Shares of Western Digital have decreased by a 1.26% to $47.77 on Friday; right after the data storage manufacturer’s stock price target was increased to $57 from $54 at Jefferies because of a “decreasing long-term tax rate” and more positive data storage trends. After the closing hours, the stock has further declined by another 0.75% which is alarming the buyers.
The Irvine, CA-based company, which recently acquired SanDisk, faces challenges in the hard disk drive and NAND flash storage markets, but solid-state drive penetration is lower than expected.

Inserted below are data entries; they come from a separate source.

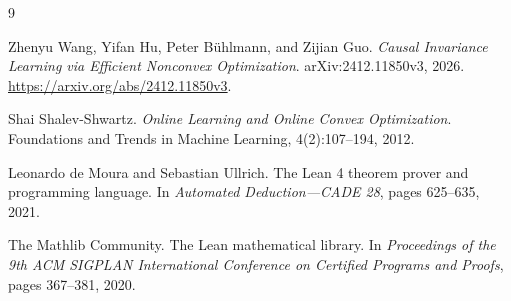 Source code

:\begin{thebibliography}{9}

Zhenyu Wang, Yifan Hu, Peter B\"uhlmann, and Zijian Guo.
\newblock \emph{Causal Invariance Learning via Efficient Nonconvex Optimization}.
\newblock arXiv:2412.11850v3, 2026.
\newblock \url{https://arxiv.org/abs/2412.11850v3}.

Shai Shalev-Shwartz.
\newblock \emph{Online Learning and Online Convex Optimization}.
\newblock Foundations and Trends in Machine Learning, 4(2):107--194, 2012.

Leonardo de Moura and Sebastian Ullrich.
\newblock The Lean 4 theorem prover and programming language.
\newblock In \emph{Automated Deduction---CADE 28}, pages 625--635, 2021.

The Mathlib Community.
\newblock The Lean mathematical library.
\newblock In \emph{Proceedings of the 9th ACM SIGPLAN International Conference
on Certified Programs and Proofs}, pages 367--381, 2020.

\end{thebibliography}
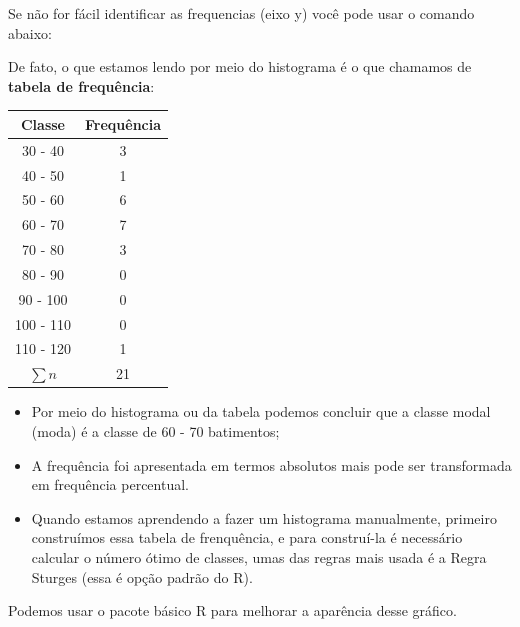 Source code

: \documentclass[
]{book}
\newenvironment{Shaded}{\begin{snugshade}}{\end{snugshade}}
\newcommand{\CommentTok}[1]{\textcolor[rgb]{0.56,0.35,0.01}{\textit{#1}}}
\newcommand{\FunctionTok}[1]{\textcolor[rgb]{0.00,0.00,0.00}{#1}}
\newcommand{\NormalTok}[1]{#1}
\newcommand{\SpecialCharTok}[1]{\textcolor[rgb]{0.00,0.00,0.00}{#1}}
\begin{document}
Se não for fácil identificar as frequencias (eixo y) você pode usar o comando abaixo:

\begin{Shaded}
\end{Shaded}

De fato, o que estamos lendo por meio do histograma é o que chamamos de \textbf{tabela de frequência}:

\begin{longtable}[]{@{}cc@{}}
\toprule()
Classe & Frequência \\
\midrule()
\endhead
30 - 40 & 3 \\
40 - 50 & 1 \\
50 - 60 & 6 \\
60 - 70 & 7 \\
70 - 80 & 3 \\
80 - 90 & 0 \\
90 - 100 & 0 \\
100 - 110 & 0 \\
110 - 120 & 1 \\
\(\sum n\) & 21 \\
\bottomrule()
\end{longtable}

\begin{itemize}
\item
  Por meio do histograma ou da tabela podemos concluir que a classe modal (moda) é a classe de 60 - 70 batimentos;
\item
  A frequência foi apresentada em termos absolutos mais pode ser transformada em frequência percentual.
\item
  Quando estamos aprendendo a fazer um histograma manualmente, primeiro construímos essa tabela de frenquência, e para construí-la é necessário calcular o número ótimo de classes, umas das regras mais usada é a Regra Sturges (essa é opção padrão do R).
\end{itemize}

Podemos usar o pacote básico R para melhorar a aparência desse gráfico.
\end{document}

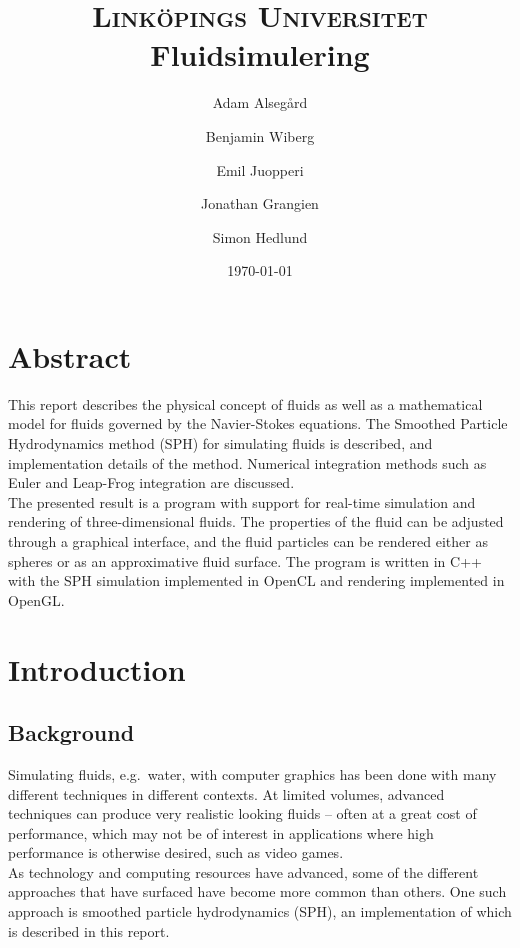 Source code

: \documentclass[paper=a4, fontsize=11pt]{report}
\title{
\normalfont \normalsize 
\textsc{Linköpings Universitet} \\ [25pt] %
\huge Fluidsimulering  \\ %
}
\author{Adam Alsegård \and Benjamin Wiberg \and Emil Juopperi \and Jonathan Grangien \and Simon Hedlund}
\date{\normalsize\today} %
\numberwithin{equation}{section} %
\numberwithin{figure}{section} %
\numberwithin{table}{section} %
\begin{document}
\maketitle %

\chapter*{Abstract}
This report describes the physical concept of fluids as well as a mathematical model for fluids governed by the Navier-Stokes equations. The Smoothed Particle Hydrodynamics method (SPH) for simulating fluids is described, and implementation details of the method. Numerical integration methods such as Euler and Leap-Frog integration are discussed. \\
The presented result is a program with support for real-time simulation and rendering of three-dimensional fluids. The properties of the fluid can be adjusted through a graphical interface, and the fluid particles can be rendered either as spheres or as an approximative fluid surface. The program is written in C++ with the SPH simulation implemented in OpenCL and rendering implemented in OpenGL.

\tableofcontents

\chapter{Introduction}
\section{Background}
Simulating fluids, e.g.\ water, with computer graphics has been done with many different techniques in different contexts. At limited volumes, advanced techniques can produce very realistic looking fluids -- often at a great cost of performance, which may not be of interest in applications where high performance is otherwise desired, such as video games. \\
As technology and computing resources have advanced, some of the different approaches that have surfaced have become more common than others. One such approach is smoothed particle hydrodynamics (SPH), an implementation of which is described in this report.

\end{document}
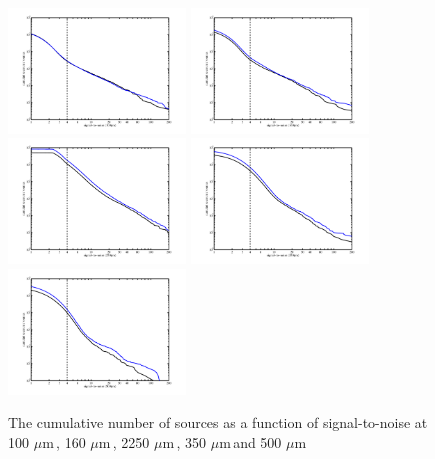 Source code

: \documentclass[useAMS,usenatbib]{mn2e}
\def\mic{ $\mu $m\,}
\begin{document}
\begin{figure}
\includegraphics[width=0.42\textwidth,clip,trim={0 9mm 0mm 16mm}]{cum_sn_100.pdf}
\includegraphics[width=0.42\textwidth,clip,trim={0 9mm 0mm 16mm}]{cum_sn_160.pdf}
\includegraphics[width=0.42\textwidth,clip,trim={0 9mm 0mm 16mm}]{cum_sn_250.pdf}
\includegraphics[width=0.42\textwidth,clip,trim={0 9mm 0mm 16mm}]{cum_sn_350.pdf}
\includegraphics[width=0.42\textwidth,clip,trim={0 9mm 0mm 16mm}]{cum_sn_500.pdf}
 \caption{\protect\label{fig_sn} The cumulative number of sources as a function
   of signal-to-noise at  100\mic, 160\mic, 2250\mic, 350\mic and 500\mic} 
\end{figure}
\end{document}
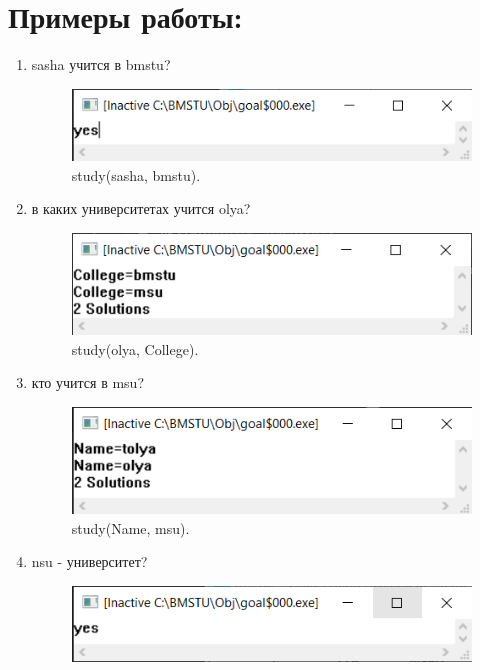 \section{Примеры работы:}
\begin{enumerate}
    \item sasha учится в bmstu?
\begin{figure}[H]
    \centering
    \includegraphics[scale=1.5]{data/image/1.png}
    \caption{study(sasha, bmstu).}
\end{figure}

    \item в каких университетах учится olya?
\begin{figure}[H]
    \centering
    \includegraphics[scale=1.5]{data/image/2.png}
    \caption{study(olya, College).}
\end{figure}
    \item кто учится в msu?
\begin{figure}[H]
    \centering
    \includegraphics[scale=1.5]{data/image/3.png}
    \caption{study(Name, msu).}
\end{figure}
    \item nsu - университет?
\begin{figure}[H]
    \centering
    \includegraphics[scale=1.5]{data/image/4.png}

\end{figure}
\end{enumerate}
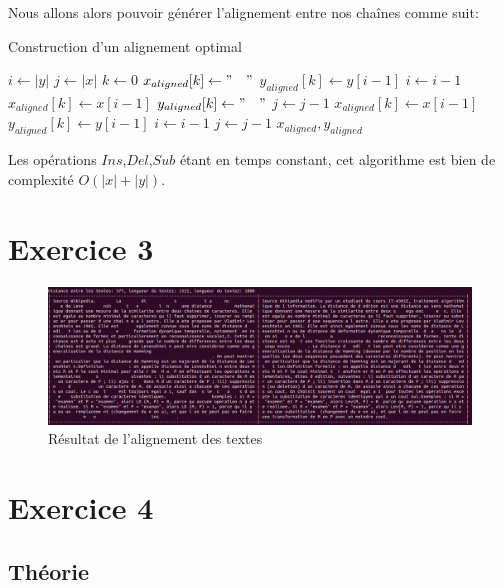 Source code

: \documentclass{article}
\begin{document}
Nous allons alors pouvoir générer l'alignement entre nos chaînes comme suit:
\begin{algorithm}
\caption{Construction d'un alignement optimal}\label{algo:alignement}
\begin{algorithmic}[1]
	\State $i \gets  \lvert y \rvert $	
	\State $j \gets  \lvert x \rvert $	
	\State $k \gets 0$
			\State $x_{aligned}[k] \gets "\quad"$
			\State $y_{aligned}[k] \gets y[i-1]$
			\State $i \gets i-1$
			\State $x_{aligned}[k] \gets x[i-1]$
			\State $y_{aligned}[k] \gets "\quad"$
			\State $j \gets j-1$
			\State $x_{aligned}[k] \gets x[i-1]$
			\State $y_{aligned}[k] \gets y[i-1]$
			\State $i \gets i-1$
			\State $j \gets j-1$
		\EndIf
	\EndWhile	
	\State\Return $x_{aligned}, y_{aligned}$
\EndProcedure
\end{algorithmic}
\end{algorithm}

Les opérations $Ins$,$Del$,$Sub$ étant en temps constant, cet algorithme est 
bien de complexité $O(\lvert x\rvert+\lvert y\rvert)$.

\section{Exercice 3}

\begin{figure}[!hbt]
	\centering
	\includegraphics[width=0.95\linewidth]{./images/exo3.png}
	\caption{Résultat de l'alignement des textes}%
	\label{fig:exo3}
\end{figure}
\section{Exercice 4}
\subsection{Théorie}
\end{document}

Western Digital has updated their investor portal will financial guidance that considers the acquisition of SanDisk, “Reflecting the ownership of SanDisk as of May 12, 2016, Western Digital now expects its fourth quarter revenue in the range of $3.35 billion to $3.45 billion compared to its earlier forecast of $2.6 billion to $2.7 billion. The company now expects its fourth quarter EPS on a non-GAAP basis to be between $0.65 to $0.70, compared with its earlier forecast of $1.00 to $1.10 per share. The new guidance includes total interest costs of approximately $220 million, which includes interest expense on newly issued debt of approximately $185 million and amortization of debt issuance costs of approximately $30 million. Interest expense on the newly issued debt includes approximately $50 million incurred prior to the deal closing date. Due to the impact of the interest expense, the company estimates a non-GAAP tax benefit of approximately $15 million for the quarter. Diluted share count for the quarter, including shares issued to SanDisk shareholders as of May 12, 2016, is expected to be 266 million, equivalent to 290 million shares on a full quarter basis.”
Analysts maintained a “buy” rating on Western Digital, but warned that Wall Street estimates for the company’s 2017 fiscal year are still too high. The company has a largely solid financial position with reasonable debt levels by most measures and expanding profit margins, which offset generally disappointing performance in the stock itself, feeble growth in the company’s earnings per share and deteriorating net income.
Steve Milligan president & CEO of the company said the following during a conference call, “The task for us is to execute on this tremendous strategic opportunity to create long term value for our customers, shareholders and employees. We have a strong history of operational excellence and of successfully integrating businesses. We plan to build on this track record with a proven and engaged team that brings together best in class capability in operations, design, manufacturing and customer service. Together with my team, I am very excited about the value of what we can accomplish as a combined company, and I look forward to keeping you informed of our progress.”
With so many major changes, it would be advised to not sell the Western Digital stocks yet as they do promise a lot of potential.